---------- Input data ----------
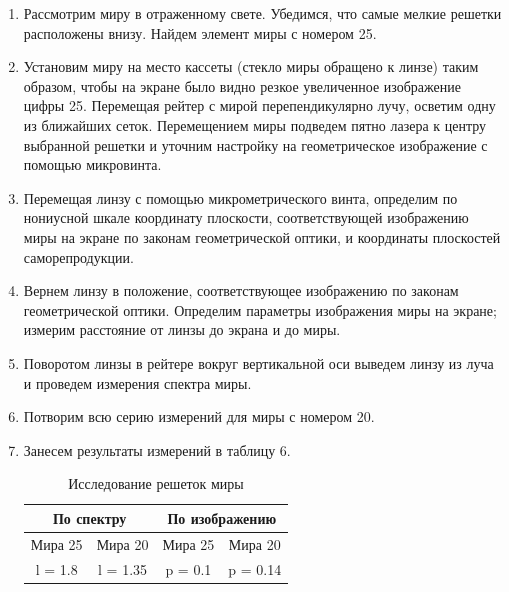 \documentclass[a4paper, 12pt]{article}
\begin{document}
	 \begin{enumerate}
	 	\item Рассмотрим миру в отраженному свете. Убедимся, что самые мелкие решетки расположены внизу. Найдем элемент миры с номером 25.
	 	\item Установим миру на место кассеты (стекло миры обращено к линзе) таким образом, чтобы на экране было видно резкое увеличенное изображение цифры 25. Перемещая рейтер с мирой перепендикулярно лучу, осветим одну из ближайших сеток. Перемещением миры подведем пятно лазера к центру выбранной решетки и уточним настройку на геометрическое изображение с помощью микровинта.
	 	\item Перемещая линзу с помощью микрометрического винта, определим по нониусной шкале координату плоскости, соответствующей изображению миры на экране по законам геометрической оптики, и координаты плоскостей саморепродукции.
	 	\item Вернем линзу в положение, соответствующее изображению по законам геометрической оптики. Определим параметры изображения миры на экране; измерим расстояние от линзы до экрана и до миры.
	 	\item Поворотом линзы в рейтере вокруг вертикальной оси выведем линзу из луча и проведем измерения спектра миры.
	 	\item Потворим всю серию измерений для миры с номером 20.
	 	\item Занесем результаты измерений в таблицу 6.
	 	\begin{table}[h]
	 		\centering
	 		\begin{tabular}{|c|c|c|c|}
			\hline
			\multicolumn{2}{|c|}{По спектру} & \multicolumn{2}{c|}{По изображению} \\ \hline
			Мира 25        & Мира 20         & Мира 25          & Мира 20          \\ \hline
			l = 1.8        & l = 1.35        & p = 0.1          & p = 0.14         \\ \hline
			\end{tabular}
			\caption{Исследование решеток миры}
	 	\end{table}
	 	

\end{enumerate}
\end{document}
----------
- How to complete this task
Recopy the full listing exactly, passing over any picture.

- Result below
 \documentclass[a4paper, 12pt]{article}
\begin{document}
	 \begin{enumerate}
	 	\item Рассмотрим миру в отраженному свете. Убедимся, что самые мелкие решетки расположены внизу. Найдем элемент миры с номером 25.
	 	\item Установим миру на место кассеты (стекло миры обращено к линзе) таким образом, чтобы на экране было видно резкое увеличенное изображение цифры 25. Перемещая рейтер с мирой перепендикулярно лучу, осветим одну из ближайших сеток. Перемещением миры подведем пятно лазера к центру выбранной решетки и уточним настройку на геометрическое изображение с помощью микровинта.
	 	\item Перемещая линзу с помощью микрометрического винта, определим по нониусной шкале координату плоскости, соответствующей изображению миры на экране по законам геометрической оптики, и координаты плоскостей саморепродукции.
	 	\item Вернем линзу в положение, соответствующее изображению по законам геометрической оптики. Определим параметры изображения миры на экране; измерим расстояние от линзы до экрана и до миры.
	 	\item Поворотом линзы в рейтере вокруг вертикальной оси выведем линзу из луча и проведем измерения спектра миры.
	 	\item Потворим всю серию измерений для миры с номером 20.
	 	\item Занесем результаты измерений в таблицу 6.
	 	\begin{table}[h]
	 		\centering
	 		\begin{tabular}{|c|c|c|c|}
			\hline
			\multicolumn{2}{|c|}{По спектру} & \multicolumn{2}{c|}{По изображению} \\ \hline
			Мира 25        & Мира 20         & Мира 25          & Мира 20          \\ \hline
			l = 1.8        & l = 1.35        & p = 0.1          & p = 0.14         \\ \hline
			\end{tabular}
			\caption{Исследование решеток миры}
	 	\end{table}
	 	

\end{enumerate}
\end{document}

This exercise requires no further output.